═════ RAW DATA
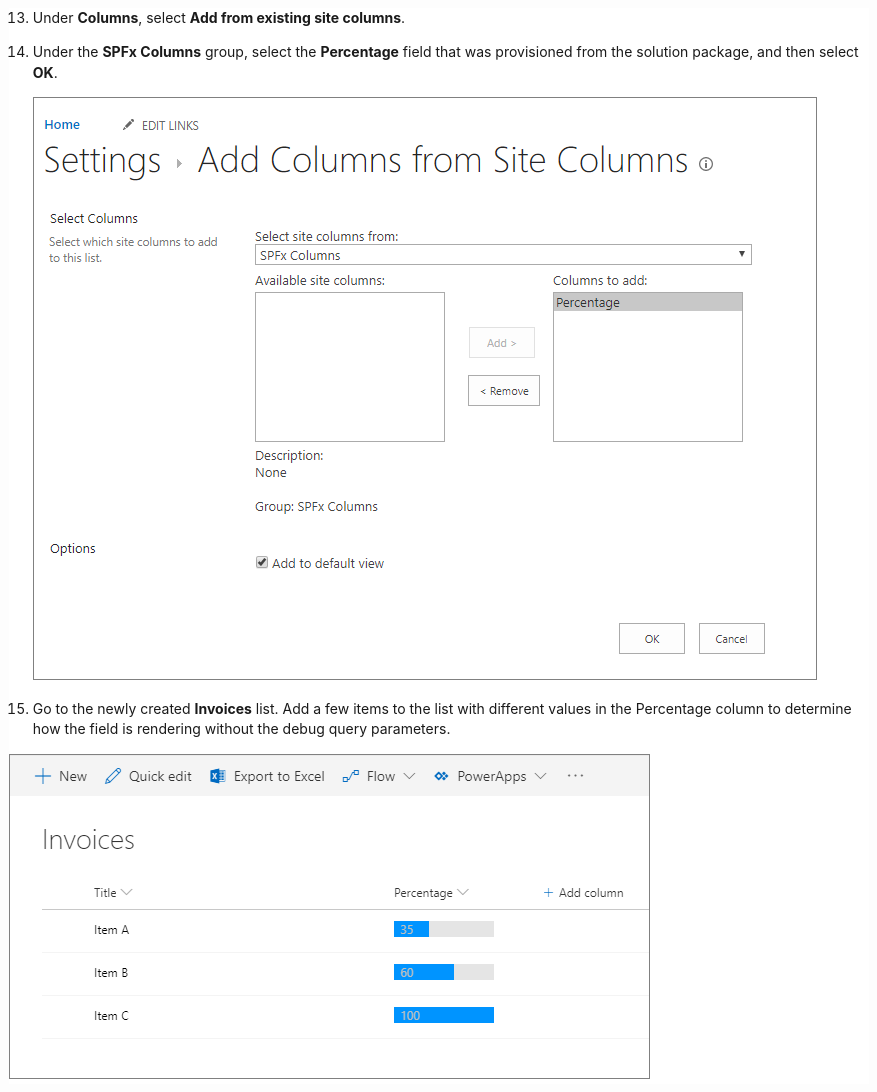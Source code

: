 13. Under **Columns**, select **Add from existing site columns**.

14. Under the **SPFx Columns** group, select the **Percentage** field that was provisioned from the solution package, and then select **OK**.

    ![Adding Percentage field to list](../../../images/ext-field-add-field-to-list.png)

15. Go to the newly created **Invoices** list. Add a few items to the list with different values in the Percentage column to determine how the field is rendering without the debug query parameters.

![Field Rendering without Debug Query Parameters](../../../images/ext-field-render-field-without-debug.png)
══════════
═════ RAW DATA
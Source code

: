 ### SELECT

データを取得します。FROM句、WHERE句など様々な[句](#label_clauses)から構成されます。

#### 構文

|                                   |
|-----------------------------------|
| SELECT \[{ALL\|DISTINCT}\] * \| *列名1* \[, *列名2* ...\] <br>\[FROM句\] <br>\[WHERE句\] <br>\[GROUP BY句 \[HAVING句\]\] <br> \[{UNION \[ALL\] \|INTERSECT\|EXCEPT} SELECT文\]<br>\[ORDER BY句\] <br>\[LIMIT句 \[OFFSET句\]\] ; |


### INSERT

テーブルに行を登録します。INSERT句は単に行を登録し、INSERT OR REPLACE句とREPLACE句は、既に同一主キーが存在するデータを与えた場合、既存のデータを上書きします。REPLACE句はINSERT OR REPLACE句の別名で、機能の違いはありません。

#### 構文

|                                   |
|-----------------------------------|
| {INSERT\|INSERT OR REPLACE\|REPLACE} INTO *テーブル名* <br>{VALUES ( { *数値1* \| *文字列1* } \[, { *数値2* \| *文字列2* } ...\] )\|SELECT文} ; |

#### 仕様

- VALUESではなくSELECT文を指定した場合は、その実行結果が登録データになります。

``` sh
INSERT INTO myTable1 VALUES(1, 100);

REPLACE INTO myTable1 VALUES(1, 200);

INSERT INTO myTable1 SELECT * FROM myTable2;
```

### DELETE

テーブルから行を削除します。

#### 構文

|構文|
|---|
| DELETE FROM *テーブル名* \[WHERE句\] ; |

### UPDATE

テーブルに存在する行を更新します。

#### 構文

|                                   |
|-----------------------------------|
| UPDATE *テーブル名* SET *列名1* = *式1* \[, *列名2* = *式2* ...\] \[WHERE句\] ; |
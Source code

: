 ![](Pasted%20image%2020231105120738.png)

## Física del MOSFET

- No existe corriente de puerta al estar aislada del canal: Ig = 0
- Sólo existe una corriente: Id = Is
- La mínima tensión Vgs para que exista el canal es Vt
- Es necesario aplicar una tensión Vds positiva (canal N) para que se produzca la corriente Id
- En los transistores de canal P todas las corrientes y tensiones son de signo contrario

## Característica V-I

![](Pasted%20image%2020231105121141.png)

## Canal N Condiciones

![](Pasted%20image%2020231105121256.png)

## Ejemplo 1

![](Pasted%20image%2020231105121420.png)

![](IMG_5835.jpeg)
══════════
_ACTION ITEM_. From the entries above, write out only the lines starting at the line that holds "field to list](../../../images/ext-field-add-field-to-list.png)" and ending at the line that holds "Rendering without Debug", keeping both and matching them exactly.

_TASK RESPONSE_.
    ![Adding Percentage field to list](../../../images/ext-field-add-field-to-list.png)

15. Go to the newly created **Invoices** list. Add a few items to the list with different values in the Percentage column to determine how the field is rendering without the debug query parameters.

![Field Rendering without Debug Query Parameters](../../../images/ext-field-render-field-without-debug.png)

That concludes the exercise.